It was the middle of the second week and they hadn't found anything.  Not a blip on their scanners or any odd pattern on their printouts – and they had filled a truck with the paper that was used.

I came home that Wednesday afternoon and there was Hugh, standing in between Hank and my driveways, watching with those cold, expressionless reptile eyes of his all the doings of the scientists.

"Saturday."  was all he said, as the scientists looked at him and as I walked past, just about to say hello.  Then he turned and left.

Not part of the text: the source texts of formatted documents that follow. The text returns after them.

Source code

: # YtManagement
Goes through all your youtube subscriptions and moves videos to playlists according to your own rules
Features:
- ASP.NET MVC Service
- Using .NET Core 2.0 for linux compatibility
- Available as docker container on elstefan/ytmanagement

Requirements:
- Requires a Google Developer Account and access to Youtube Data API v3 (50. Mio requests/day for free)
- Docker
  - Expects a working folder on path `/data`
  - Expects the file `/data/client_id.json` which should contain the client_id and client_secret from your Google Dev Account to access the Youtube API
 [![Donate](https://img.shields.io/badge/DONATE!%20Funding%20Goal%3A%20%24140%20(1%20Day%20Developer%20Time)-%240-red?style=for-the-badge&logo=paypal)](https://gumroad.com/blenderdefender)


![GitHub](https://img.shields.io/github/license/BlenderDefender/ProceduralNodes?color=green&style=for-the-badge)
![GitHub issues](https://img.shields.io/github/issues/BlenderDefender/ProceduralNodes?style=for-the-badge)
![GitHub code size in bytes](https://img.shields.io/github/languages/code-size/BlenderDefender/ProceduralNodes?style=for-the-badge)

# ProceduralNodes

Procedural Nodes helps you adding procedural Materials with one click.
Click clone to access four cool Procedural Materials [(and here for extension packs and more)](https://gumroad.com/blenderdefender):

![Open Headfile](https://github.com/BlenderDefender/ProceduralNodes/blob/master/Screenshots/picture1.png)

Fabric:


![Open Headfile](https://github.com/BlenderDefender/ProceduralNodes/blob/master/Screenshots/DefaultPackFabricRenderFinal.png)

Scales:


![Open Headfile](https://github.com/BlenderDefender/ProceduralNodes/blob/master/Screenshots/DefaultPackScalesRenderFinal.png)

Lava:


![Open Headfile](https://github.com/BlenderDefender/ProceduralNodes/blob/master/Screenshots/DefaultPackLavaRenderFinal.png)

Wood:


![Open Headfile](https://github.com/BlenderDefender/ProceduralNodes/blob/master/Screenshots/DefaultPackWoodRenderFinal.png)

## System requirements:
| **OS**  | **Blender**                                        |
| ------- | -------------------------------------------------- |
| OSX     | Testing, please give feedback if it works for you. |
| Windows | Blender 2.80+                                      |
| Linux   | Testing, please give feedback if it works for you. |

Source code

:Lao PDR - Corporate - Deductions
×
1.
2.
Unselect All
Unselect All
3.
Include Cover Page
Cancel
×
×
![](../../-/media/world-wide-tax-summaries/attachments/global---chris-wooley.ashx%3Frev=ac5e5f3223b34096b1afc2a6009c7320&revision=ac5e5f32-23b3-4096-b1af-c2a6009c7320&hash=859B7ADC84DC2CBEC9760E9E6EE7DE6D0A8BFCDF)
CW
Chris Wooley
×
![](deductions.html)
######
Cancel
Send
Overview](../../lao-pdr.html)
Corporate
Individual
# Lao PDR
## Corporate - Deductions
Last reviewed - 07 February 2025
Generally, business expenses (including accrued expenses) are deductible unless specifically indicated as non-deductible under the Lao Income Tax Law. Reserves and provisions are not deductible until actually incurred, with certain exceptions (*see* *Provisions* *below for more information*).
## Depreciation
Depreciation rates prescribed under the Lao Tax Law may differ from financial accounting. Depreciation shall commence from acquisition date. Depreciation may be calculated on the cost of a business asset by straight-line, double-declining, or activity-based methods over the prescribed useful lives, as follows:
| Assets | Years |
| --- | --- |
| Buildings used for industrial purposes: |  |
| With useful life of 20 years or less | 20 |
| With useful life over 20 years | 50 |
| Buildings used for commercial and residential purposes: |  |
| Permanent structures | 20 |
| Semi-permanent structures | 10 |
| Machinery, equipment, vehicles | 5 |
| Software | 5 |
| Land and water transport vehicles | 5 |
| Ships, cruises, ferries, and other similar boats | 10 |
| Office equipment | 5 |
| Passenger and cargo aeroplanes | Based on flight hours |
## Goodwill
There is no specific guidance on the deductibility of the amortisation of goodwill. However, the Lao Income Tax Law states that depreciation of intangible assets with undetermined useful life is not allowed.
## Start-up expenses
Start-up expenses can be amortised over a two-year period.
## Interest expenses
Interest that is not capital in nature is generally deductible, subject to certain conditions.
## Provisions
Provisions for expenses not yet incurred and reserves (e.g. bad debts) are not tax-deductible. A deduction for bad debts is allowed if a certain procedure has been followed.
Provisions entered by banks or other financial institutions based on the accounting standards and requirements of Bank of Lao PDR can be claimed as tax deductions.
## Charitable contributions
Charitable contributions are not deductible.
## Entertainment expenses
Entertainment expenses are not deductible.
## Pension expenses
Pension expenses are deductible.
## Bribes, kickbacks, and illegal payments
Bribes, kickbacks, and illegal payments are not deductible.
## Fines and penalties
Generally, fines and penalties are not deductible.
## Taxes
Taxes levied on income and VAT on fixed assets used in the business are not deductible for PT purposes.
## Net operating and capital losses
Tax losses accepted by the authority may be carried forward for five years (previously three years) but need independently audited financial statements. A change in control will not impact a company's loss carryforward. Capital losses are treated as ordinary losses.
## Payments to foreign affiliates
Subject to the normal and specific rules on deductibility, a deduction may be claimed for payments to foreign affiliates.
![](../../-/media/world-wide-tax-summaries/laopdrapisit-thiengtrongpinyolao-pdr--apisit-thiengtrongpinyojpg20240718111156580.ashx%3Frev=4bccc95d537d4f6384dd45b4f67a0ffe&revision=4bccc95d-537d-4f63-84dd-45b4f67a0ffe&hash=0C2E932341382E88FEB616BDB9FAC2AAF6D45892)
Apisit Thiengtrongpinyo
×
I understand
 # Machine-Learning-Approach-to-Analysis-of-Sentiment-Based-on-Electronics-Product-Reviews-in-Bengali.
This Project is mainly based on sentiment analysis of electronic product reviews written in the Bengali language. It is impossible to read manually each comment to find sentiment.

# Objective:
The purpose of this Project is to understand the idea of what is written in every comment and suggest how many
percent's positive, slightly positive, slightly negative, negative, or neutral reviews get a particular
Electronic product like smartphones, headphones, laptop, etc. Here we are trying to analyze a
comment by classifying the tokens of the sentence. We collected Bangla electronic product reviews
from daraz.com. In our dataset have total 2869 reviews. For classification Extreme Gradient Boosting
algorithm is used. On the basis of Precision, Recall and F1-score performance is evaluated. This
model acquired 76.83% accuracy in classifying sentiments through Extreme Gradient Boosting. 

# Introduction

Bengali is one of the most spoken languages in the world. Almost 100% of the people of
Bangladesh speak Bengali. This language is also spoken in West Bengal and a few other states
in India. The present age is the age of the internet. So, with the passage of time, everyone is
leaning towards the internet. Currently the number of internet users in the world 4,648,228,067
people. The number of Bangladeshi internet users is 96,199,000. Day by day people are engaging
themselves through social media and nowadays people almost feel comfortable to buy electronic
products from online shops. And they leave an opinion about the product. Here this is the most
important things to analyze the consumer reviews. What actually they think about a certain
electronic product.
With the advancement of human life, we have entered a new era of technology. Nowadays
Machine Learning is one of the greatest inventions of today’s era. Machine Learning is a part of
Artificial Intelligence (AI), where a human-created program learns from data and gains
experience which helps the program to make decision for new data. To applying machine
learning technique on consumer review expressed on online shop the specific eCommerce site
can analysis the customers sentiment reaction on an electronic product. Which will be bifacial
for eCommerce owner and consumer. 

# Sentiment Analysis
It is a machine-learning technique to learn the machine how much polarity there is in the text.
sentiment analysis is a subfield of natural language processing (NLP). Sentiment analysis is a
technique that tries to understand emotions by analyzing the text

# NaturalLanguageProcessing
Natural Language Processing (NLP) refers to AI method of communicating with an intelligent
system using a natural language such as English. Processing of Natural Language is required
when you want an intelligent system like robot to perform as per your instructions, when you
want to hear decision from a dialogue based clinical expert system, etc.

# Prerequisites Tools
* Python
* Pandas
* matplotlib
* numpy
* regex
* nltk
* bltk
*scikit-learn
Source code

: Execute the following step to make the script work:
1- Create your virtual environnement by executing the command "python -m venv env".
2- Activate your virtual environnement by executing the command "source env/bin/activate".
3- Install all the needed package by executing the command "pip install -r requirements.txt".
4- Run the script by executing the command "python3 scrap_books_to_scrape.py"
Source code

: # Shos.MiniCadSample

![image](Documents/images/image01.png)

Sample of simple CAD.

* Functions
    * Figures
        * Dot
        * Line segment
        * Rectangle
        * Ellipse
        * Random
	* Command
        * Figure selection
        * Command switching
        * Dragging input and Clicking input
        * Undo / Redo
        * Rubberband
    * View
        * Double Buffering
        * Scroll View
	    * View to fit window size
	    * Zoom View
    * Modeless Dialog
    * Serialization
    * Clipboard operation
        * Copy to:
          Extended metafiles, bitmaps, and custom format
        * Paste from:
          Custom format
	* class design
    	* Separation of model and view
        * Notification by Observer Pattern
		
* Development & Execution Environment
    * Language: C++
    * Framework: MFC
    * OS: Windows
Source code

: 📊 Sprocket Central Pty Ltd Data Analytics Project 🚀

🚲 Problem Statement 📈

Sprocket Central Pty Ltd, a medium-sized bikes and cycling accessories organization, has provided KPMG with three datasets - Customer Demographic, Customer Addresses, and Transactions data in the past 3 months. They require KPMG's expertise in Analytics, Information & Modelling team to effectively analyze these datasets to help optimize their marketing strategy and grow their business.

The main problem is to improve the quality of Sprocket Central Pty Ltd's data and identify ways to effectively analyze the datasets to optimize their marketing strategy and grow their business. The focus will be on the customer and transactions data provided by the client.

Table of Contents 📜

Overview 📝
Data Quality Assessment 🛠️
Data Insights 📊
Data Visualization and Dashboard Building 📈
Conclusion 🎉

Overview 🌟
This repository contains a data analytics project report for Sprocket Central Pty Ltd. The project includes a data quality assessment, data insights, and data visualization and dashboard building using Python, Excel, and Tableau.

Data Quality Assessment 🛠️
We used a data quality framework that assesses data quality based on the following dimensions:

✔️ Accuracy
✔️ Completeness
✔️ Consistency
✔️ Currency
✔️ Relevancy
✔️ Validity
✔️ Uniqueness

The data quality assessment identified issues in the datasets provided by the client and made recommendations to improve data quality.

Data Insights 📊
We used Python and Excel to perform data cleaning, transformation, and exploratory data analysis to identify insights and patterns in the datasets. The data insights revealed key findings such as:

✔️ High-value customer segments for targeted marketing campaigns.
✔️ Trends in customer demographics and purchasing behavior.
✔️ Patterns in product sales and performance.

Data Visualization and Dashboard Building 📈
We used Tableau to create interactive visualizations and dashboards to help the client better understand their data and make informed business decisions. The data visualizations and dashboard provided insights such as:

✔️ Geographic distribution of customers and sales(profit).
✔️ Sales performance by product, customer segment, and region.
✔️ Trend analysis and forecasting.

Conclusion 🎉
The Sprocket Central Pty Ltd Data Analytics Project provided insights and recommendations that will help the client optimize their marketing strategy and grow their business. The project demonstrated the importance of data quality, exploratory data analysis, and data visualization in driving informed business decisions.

Well, Saturday morning came and Hugh came.  It was dark when he came.  I heard neighbor dogs barking and barking.I didn’t hear anything else, but I had this sudden urge to look out the bedroom window.  It was sort of frightening.  There Hugh was, just standing there, on the strip of grass between Hank’s driveway and mine, just standing there.  Then I realized he had something in his hand.  I couldn't tell what it was at first, but when he unfolded it and sat it down and sat in it, I knew what it was -- a lawn chair.  He just sat there, in his suit and his hair combed just so and he sat straight and still, almost like a statue.  I couldn't sleep any more that morning and every once in a while I'd look out the window and there was Hugh, sitting just like he'd sat when he first sat down in that lawn chair -- like he hadn't moved all morning.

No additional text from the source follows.